In a paper accepted earlier this year by the Journal of Consulting and Clinical Psychology, Craske’s team found the treatment was more effective than cognitive behavioral therapy at boosting people’s positive feelings. Participants who went through the positive affect treatment also reported lower levels of depression, anxiety, and other negative symptoms than their peers in the standard treatment group.
But for some patients with severe anhedonia, depression, or other limitations, getting out into settings like museums or social gatherings isn’t a realistic first step. That’s where the virtual reality comes in.
“You bring the world to them,” Forbes said.
Craske is running two virtual reality studies on anhedonia. The first was a small pilot study of six patients with severe cases. The patients ventured into new environments using virtual reality, going through weeks of therapy designed to drill into positive emotions. The researchers also used functional MRI scans of the brain to see if the practice produced any changes in the brain, though they haven’t analyzed those scans yet.
Now, the researchers are running a larger study with dozens of patients with anxiety and depression who have anhedonia. In a bid to make virtual reality treatment easier and more accessible, patients are equipped with VR gear that they can use with their smartphones at home. Over 13 virtual reality sessions, patients are immersed in a series of scenarios, such as gliding through the canals in Venice. They’re encouraged to observe their thoughts, feelings, and physical reactions, then jot those down in an online diary after each session. They’ll also hear a guided mindfulness recording after each session that’s intended to reinforce the idea that certain activities can be rewarding.
After each session, participants rate their mood on a scale. Their results will be compared to a control group of peers who aren’t receiving the virtual reality treatment, but will be offered the option to do it once the trial wraps up.
“It sounds like a creative and promising way to address [anhedonia],” Forbes said.
If the studies support the virtual reality treatment, there are still kinks to be worked out in the system, including giving the virtual reality scenarios an upgrade. Craske and her colleagues are planning to work with a virtual reality company to design an interactive program that adapts to a patient’s responses. If, for example, a patient smiles at a VR character who waves and says hello, that character might walk over and strike up a friendly conversation.

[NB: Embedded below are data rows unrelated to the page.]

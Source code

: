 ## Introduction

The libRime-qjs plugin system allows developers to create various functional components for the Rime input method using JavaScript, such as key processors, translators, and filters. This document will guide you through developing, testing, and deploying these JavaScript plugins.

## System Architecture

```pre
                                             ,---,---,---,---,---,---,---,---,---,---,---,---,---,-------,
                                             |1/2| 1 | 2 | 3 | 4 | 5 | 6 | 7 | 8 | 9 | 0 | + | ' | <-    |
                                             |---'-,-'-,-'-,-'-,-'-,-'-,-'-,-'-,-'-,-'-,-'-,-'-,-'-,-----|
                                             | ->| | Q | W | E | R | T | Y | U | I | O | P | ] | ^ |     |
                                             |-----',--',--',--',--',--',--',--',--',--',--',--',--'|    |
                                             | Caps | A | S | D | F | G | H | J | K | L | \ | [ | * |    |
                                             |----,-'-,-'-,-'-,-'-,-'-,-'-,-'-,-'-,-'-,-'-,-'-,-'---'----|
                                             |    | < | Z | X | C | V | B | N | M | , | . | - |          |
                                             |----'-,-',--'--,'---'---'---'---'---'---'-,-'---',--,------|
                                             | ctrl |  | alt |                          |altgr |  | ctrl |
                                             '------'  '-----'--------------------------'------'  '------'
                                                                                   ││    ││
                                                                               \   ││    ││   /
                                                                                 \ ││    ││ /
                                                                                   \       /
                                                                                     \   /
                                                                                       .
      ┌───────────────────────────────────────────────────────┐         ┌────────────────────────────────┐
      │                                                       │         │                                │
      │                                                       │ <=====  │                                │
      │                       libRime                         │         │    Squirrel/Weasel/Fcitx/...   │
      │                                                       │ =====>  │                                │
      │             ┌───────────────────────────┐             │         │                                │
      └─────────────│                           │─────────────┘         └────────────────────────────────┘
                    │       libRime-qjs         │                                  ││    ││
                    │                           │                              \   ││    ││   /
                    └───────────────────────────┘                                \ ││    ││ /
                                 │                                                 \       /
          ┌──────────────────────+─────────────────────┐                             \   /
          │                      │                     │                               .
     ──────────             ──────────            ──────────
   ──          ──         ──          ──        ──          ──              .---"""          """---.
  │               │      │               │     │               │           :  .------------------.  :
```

“That’s where I want to go with this — make it much more interactive,” she said.
Moving virtual reality into mental health care will take a collaborative effort. Freeman said that having a well-designed program and good hardware are critical for using VR in health care — and key to making sure it doesn’t cause any unpleasant side effects that some people experience with VR, like nausea.
As the technology is refined and studied, experts say it could become a useful tool in treating psychiatric conditions and other health issues. But researchers still need to pinpoint which conditions and patient groups might benefit from virtual reality, and which won’t.
“Mental health is complex. There is no one solution,” said Freeman. “There won’t be one tech solution either.”